In observance of Black History Month, I'll be doing a 3-part series on my thoughts about Black art in America. Today: Problems and Limitations, in which I take the Black art world to task and coin a new term.
Late last year, I decided that I was not nearly educated enough on the state of contemporary visual art, the trends, the events, the gossip and the scandals. Living in Austin and communicating by in large only with a small group of likeminded friends, I felt I was producing art in something of a vacuum. All my news about the contemporary art world was second hand. Even my subscription to ArtForum was an empty gesture, as I rarely actually read any of the articles.
So I did what any good digital-age, world citizen would do: I hit the search engines and I hit 'em hard. In a matter of minutes, literally, I was connected to a universe of news and information. The half dozen solid websites I came across in that first hour (through search engines, links and previous knowledge) still form the basic core of my news gathering months later--sites like Artnet, Roberta Fallon and Libby Rosof's Artblog, The Art Newspaper, and of course, the ArtsJournal network. I didn't find much in the way of coverage of the black contemporary art scene. In fact, I found none at all. But no matter, I thought, I'll come across it eventually.

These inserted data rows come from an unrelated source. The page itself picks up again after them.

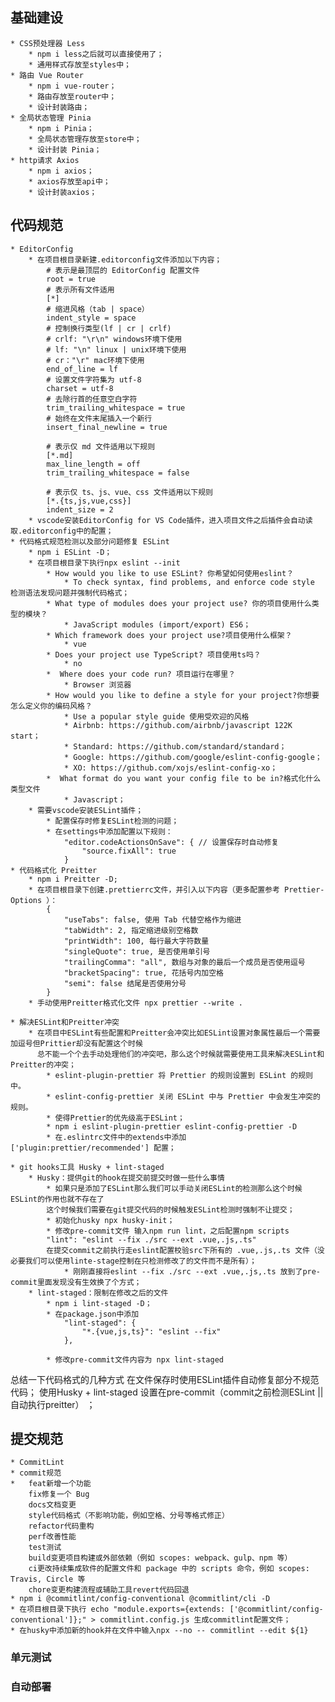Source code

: ## 基础建设

    * CSS预处理器 Less
        * npm i less之后就可以直接使用了；
        * 通用样式存放至styles中；
    * 路由 Vue Router
        * npm i vue-router；
        * 路由存放至router中；
        * 设计封装路由；
    * 全局状态管理 Pinia
        * npm i Pinia；
        * 全局状态管理存放至store中；
        * 设计封装 Pinia；
    * http请求 Axios
        * npm i axios；
        * axios存放至api中；
        * 设计封装axios；

## 代码规范
    * EditorConfig
        * 在项目根目录新建.editorconfig文件添加以下内容；
            # 表示是最顶层的 EditorConfig 配置文件
            root = true
            # 表示所有文件适用
            [*]
            # 缩进风格（tab | space）
            indent_style = space
            # 控制换行类型(lf | cr | crlf)
            # crlf: "\r\n" windows环境下使用
            # lf: "\n" linux | unix环境下使用
            # cr："\r" mac环境下使用
            end_of_line = lf
            # 设置文件字符集为 utf-8
            charset = utf-8
            # 去除行首的任意空白字符
            trim_trailing_whitespace = true
            # 始终在文件末尾插入一个新行
            insert_final_newline = true

            # 表示仅 md 文件适用以下规则
            [*.md]
            max_line_length = off
            trim_trailing_whitespace = false

            # 表示仅 ts、js、vue、css 文件适用以下规则
            [*.{ts,js,vue,css}]
            indent_size = 2
        * vscode安装EditorConfig for VS Code插件，进入项目文件之后插件会自动读取.editorconfig中的配置；
    * 代码格式规范检测以及部分问题修复 ESLint
        * npm i ESLint -D；
        * 在项目根目录下执行npx eslint --init
            * How would you like to use ESLint? 你希望如何使用eslint？
                * To check syntax, find problems, and enforce code style 检测语法发现问题并强制代码格式；
            * What type of modules does your project use? 你的项目使用什么类型的模块？
                * JavaScript modules (import/export) ES6；
            * Which framework does your project use?项目使用什么框架？
                * vue
            * Does your project use TypeScript? 项目使用ts吗？
                * no
            *  Where does your code run? 项目运行在哪里？
                * Browser 浏览器
            * How would you like to define a style for your project?你想要怎么定义你的编码风格？
                * Use a popular style guide 使用受欢迎的风格
                * Airbnb: https://github.com/airbnb/javascript 122K start；
                * Standard: https://github.com/standard/standard；
                * Google: https://github.com/google/eslint-config-google；
                * XO: https://github.com/xojs/eslint-config-xo；
            *  What format do you want your config file to be in?格式化什么类型文件
                * Javascript；
        * 需要vscode安装ESLint插件；
            * 配置保存时修复ESLint检测的问题；
            * 在settings中添加配置以下规则：
                "editor.codeActionsOnSave": { // 设置保存时自动修复
                    "source.fixAll": true
                }
    * 代码格式化 Preitter
        * npm i Preitter -D;
        * 在项目根目录下创建.prettierrc文件，并引入以下内容（更多配置参考 Prettier-Options ）：
            {
                "useTabs": false, 使用 Tab 代替空格作为缩进
                "tabWidth": 2, 指定缩进级别空格数
                "printWidth": 100, 每行最大字符数量
                "singleQuote": true, 是否使用单引号
                "trailingComma": "all", 数组与对象的最后一个成员是否使用逗号
                "bracketSpacing": true, 花括号内加空格
                "semi": false 结尾是否使用分号
            }
        * 手动使用Preitter格式化文件 npx prettier --write .

    * 解决ESLint和Preitter冲突
        * 在项目中ESLint有些配置和Preitter会冲突比如ESLint设置对象属性最后一个需要加逗号但Prittier却没有配置这个时候
          总不能一个个去手动处理他们的冲突吧，那么这个时候就需要使用工具来解决ESLint和Preitter的冲突；
            * eslint-plugin-prettier 将 Prettier 的规则设置到 ESLint 的规则中。
            * eslint-config-prettier 关闭 ESLint 中与 Prettier 中会发生冲突的规则。
            * 使得Prettier的优先级高于ESLint；
            * npm i eslint-plugin-prettier eslint-config-prettier -D
            * 在.eslintrc文件中的extends中添加 ['plugin:prettier/recommended'] 配置；

    * git hooks工具 Husky + lint-staged
        * Husky：提供git的hook在提交前提交时做一些什么事情
            * 如果只是添加了ESLint那么我们可以手动关闭ESLint的检测那么这个时候ESLint的作用也就不存在了
            这个时候我们需要在git提交代码的时候触发ESLint检测时强制不让提交；
            * 初始化husky npx husky-init；
            * 修改pre-commit文件 输入npm run lint，之后配置npm scripts
            "lint": "eslint --fix ./src --ext .vue,.js,.ts"
            在提交commit之前执行走eslint配置校验src下所有的 .vue,.js,.ts 文件（没必要我们可以使用linte-stage控制在只检测修改了的文件而不是所有）；
                * 刚刚直接将eslint --fix ./src --ext .vue,.js,.ts 放到了pre-commit里面发现没有生效换了个方式；
        * lint-staged：限制在修改之后的文件
            * npm i lint-staged -D；
            * 在package.json中添加 
                "lint-staged": {
                    "*.{vue,js,ts}": "eslint --fix"
                },

            * 修改pre-commit文件内容为 npx lint-staged


总结一下代码格式的几种方式
在文件保存时使用ESLint插件自动修复部分不规范代码；
使用Husky + lint-staged 设置在pre-commit（commit之前检测ESLint || 自动执行preitter） ；

## 提交规范
    * CommitLint
    * commit规范
    *   feat新增一个功能
        fix修复一个 Bug
        docs文档变更
        style代码格式（不影响功能，例如空格、分号等格式修正）
        refactor代码重构
        perf改善性能
        test测试
        build变更项目构建或外部依赖（例如 scopes: webpack、gulp、npm 等）
        ci更改持续集成软件的配置文件和 package 中的 scripts 命令，例如 scopes: Travis, Circle 等
        chore变更构建流程或辅助工具revert代码回退
    * npm i @commitlint/config-conventional @commitlint/cli -D
    * 在项目根目录下执行 echo "module.exports={extends: ['@commitlint/config-conventional']};" > commitlint.config.js 生成commitlint配置文件；
    * 在husky中添加新的hook并在文件中输入npx --no -- commitlint --edit ${1}

### 单元测试
### 自动部署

September came and went, October, November, December. By January, I still hadn't stumbled across any coverage focused on the world of progressive, contemporary black visual art, least of all in black culture sites like Africana, Black Voices and the black popular press, which does an even worse job of covering black contemporary art than "white" publications like the Toronto Star and the Boston Globe.

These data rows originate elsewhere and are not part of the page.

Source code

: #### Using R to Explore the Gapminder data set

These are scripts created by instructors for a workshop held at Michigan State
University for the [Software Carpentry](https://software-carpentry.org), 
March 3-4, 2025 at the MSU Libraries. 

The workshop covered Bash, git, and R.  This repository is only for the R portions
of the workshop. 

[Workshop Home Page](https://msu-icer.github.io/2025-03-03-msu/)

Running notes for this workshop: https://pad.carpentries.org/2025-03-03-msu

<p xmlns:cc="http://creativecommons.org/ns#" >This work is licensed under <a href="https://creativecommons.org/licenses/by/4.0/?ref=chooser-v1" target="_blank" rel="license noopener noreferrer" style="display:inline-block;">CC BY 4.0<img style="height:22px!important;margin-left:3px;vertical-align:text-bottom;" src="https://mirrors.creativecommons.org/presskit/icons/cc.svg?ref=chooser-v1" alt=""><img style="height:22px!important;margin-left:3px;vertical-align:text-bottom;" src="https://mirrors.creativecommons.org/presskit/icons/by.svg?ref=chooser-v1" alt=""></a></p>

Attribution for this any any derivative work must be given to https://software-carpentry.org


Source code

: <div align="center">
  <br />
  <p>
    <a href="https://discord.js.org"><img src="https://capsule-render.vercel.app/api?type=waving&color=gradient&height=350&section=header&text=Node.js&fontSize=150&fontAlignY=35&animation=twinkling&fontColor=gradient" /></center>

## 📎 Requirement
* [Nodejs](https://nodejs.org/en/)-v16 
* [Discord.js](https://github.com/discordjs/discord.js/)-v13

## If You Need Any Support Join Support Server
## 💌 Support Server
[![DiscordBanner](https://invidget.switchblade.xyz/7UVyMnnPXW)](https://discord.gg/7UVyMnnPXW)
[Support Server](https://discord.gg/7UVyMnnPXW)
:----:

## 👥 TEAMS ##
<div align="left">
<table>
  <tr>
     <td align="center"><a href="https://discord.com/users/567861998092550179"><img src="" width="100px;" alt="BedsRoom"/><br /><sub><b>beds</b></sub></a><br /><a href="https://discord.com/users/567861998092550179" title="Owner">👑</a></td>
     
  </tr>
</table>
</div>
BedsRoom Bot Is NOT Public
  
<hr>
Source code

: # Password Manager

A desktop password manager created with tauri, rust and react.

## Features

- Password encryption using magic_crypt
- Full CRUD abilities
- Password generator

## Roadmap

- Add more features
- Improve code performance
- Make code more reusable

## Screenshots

I felt sure the coverage had to be out there if I just looked hard enough. So I undertook weeks of systematic searching, combing through pages of matches from search engines, systematically clicking through each entry on every "links" page. I checked university databases and public libraries to no avail. There was literally no alternative for someone such as myself for whom Artnet's one article a month on William Pope.L or Iona Brown just wasn't enough. (At left, William Pope.L's "Shopping Crawl," 2001)
So I started Electric Skin as a response to that frustration. Electric Skin doesn't make it any easier for me to get the news I'm hungry for--I still have to search it out and collect it. But I hope that it keeps other people from having to go to the same trouble. To my knowledge--and I would love to be proven wrong about this--Electric Skin is now the only Web site that regularly collects news and information on progressive, contemporary art in the black diaspora all in one place. That's sad, because as proud as I am of Electric Skin, it has its limits. It doesn't generate its own original news, it is completely beholden to reporters and writers from other sources, and worst of all, it's limited by whatever time I as one person am able to give to it. It could disappear tomorrow. I update it between meetings at my day job and rely on shaky, slow internet service to canvass some 50 news sites. Electric Skin is a newborn calf, wobbling on spindly legs.

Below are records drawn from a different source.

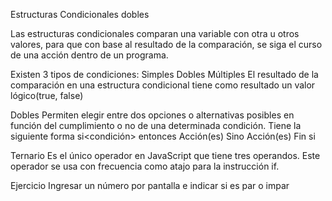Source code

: Estructuras Condicionales dobles

Las estructuras condicionales comparan una variable con otra u otros valores, para que con base al resultado de la comparación, se siga el curso de una acción dentro de un programa. 

Existen 3 tipos de condiciones: Simples Dobles Múltiples El resultado de la comparación en una estructura condicional tiene como resultado un valor lógico(true, false)

Dobles
Permiten elegir entre dos opciones o alternativas posibles en función del cumplimiento o no de una determinada condición.
Tiene la siguiente forma
         si<condición> entonces
            Acción(es)
           Sino
             Acción(es)
         Fin si

Ternario
Es el único operador en JavaScript que tiene tres operandos. Este operador se usa con frecuencia como atajo para la instrucción if.

Ejercicio
Ingresar un número por pantalla e indicar si es par o impar
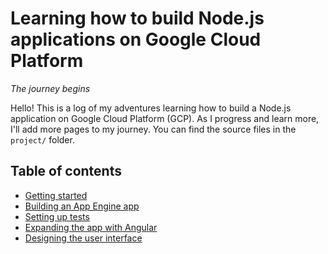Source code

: # Learning how to build Node.js applications on Google Cloud Platform

*The journey begins*

Hello! This is a log of my adventures learning how to build a Node.js
application on Google Cloud Platform (GCP). As I progress and learn more,
I'll add more pages to my journey. You can find the source files in the
`project/` folder.

## Table of contents

  * [Getting started](getting-started.md)
  * [Building an App Engine app](app-engine.md)
  * [Setting up tests](testing.md)
  * [Expanding the app with Angular](angular.md)
  * [Designing the user interface](ui.md)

I tell this story to illustrate one of the major problems facing contemporary black visual art: we have almost no infrastructure. Aside from the Studio Museum in Harlem, the Schomburg Center, and a couple of email listservs such as the Afrofuturism list we have few institutions, few publications, few membership organizations, few thinktanks, few websites, few if any dedicated gallery spaces. The institutions that do exist are often put in the position of having to fill so many gaps that their mission statements can't help but be diffuse and all-purpose. Many individual artists set up personal web sites, but none of these, my own included, makes any real attempt to bring visitors into a wider realm of information and ideas apart from the artist's own work, the way an e-zine might do for example. (At right, New York's Schomburg Center for Research in Black Culture)
Before I go on, let me first clarify what I mean by the term "progressive, contemporary" (let's say "Prog-con" for short). I include in this term work that is not only being made in the present time, but work that on some level reveals a clear-eyed understanding of its own place in art history, work that responds to current movements and developments in art, either through exploration and extension, through intentional negation, or some combination of these. Prog-con work may accept or reject postmodernism, but either way is deeply aware of its existence. Under this definition, Iona Brown does Prog-con work, Dexter Griffin does not, though it may be brand new. (At left, Iona Brown's "Untitled (Male) II," 2003)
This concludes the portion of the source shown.